_ABOUT THIS TASK_
In the listing below, find the line containing "3. Edit strapi-app/config/database.js" and the line containing "10. Wait for Qovery to deploy your app 8)". Repeat exactly those two lines and every line between them.
============================================================
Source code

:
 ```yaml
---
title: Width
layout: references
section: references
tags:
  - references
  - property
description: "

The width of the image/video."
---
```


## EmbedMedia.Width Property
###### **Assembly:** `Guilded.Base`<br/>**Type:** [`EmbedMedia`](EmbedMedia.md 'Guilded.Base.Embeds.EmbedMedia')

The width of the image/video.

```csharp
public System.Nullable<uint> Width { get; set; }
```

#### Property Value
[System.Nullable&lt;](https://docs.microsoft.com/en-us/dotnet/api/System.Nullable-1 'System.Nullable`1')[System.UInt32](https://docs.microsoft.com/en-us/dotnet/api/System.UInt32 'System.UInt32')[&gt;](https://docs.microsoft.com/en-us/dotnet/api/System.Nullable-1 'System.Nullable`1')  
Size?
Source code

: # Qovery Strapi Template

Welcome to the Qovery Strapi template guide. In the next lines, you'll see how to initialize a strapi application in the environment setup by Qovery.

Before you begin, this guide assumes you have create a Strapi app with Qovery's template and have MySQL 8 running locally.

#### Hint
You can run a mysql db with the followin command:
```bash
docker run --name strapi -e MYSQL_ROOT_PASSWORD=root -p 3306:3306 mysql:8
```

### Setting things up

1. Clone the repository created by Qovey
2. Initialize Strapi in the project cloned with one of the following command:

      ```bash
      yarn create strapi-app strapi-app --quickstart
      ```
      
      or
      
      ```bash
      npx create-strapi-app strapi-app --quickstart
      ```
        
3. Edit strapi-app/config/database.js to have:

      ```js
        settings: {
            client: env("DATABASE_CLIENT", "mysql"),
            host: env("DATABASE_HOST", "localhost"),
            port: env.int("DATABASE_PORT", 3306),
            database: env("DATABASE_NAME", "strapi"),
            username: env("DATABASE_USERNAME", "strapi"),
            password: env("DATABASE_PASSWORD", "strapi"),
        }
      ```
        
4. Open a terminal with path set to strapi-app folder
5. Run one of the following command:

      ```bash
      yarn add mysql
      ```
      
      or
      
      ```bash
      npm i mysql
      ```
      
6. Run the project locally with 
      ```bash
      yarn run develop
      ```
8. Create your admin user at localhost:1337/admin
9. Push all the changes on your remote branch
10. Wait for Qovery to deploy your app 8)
============================================================
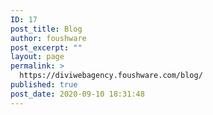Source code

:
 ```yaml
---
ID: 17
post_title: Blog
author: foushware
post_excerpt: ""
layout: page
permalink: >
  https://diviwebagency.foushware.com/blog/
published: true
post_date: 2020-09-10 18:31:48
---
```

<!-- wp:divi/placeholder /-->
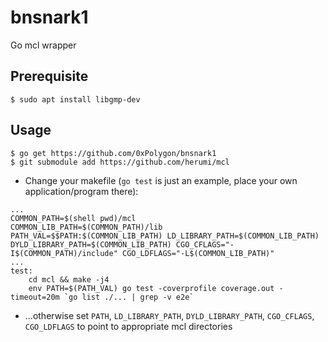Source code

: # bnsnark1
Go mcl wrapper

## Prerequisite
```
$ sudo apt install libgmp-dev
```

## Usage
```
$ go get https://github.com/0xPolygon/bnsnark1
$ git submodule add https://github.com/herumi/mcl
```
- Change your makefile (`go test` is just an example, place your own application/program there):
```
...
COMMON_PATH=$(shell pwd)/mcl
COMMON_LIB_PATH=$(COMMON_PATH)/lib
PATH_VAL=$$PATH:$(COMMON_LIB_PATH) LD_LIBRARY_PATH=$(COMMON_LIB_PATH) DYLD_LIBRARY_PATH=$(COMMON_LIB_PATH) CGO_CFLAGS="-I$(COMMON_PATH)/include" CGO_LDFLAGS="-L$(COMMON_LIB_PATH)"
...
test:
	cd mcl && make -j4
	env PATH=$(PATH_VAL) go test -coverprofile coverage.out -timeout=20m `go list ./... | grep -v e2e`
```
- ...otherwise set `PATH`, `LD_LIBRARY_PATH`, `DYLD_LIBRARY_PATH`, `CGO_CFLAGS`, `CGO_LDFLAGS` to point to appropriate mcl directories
============================================================
_TASK SOLUTION_
3. Edit strapi-app/config/database.js to have:

      ```js
        settings: {
            client: env("DATABASE_CLIENT", "mysql"),
            host: env("DATABASE_HOST", "localhost"),
            port: env.int("DATABASE_PORT", 3306),
            database: env("DATABASE_NAME", "strapi"),
            username: env("DATABASE_USERNAME", "strapi"),
            password: env("DATABASE_PASSWORD", "strapi"),
        }
      ```
        
4. Open a terminal with path set to strapi-app folder
5. Run one of the following command:

      ```bash
      yarn add mysql
      ```
      
      or
      
      ```bash
      npm i mysql
      ```
      
6. Run the project locally with 
      ```bash
      yarn run develop
      ```
8. Create your admin user at localhost:1337/admin
9. Push all the changes on your remote branch
10. Wait for Qovery to deploy your app 8)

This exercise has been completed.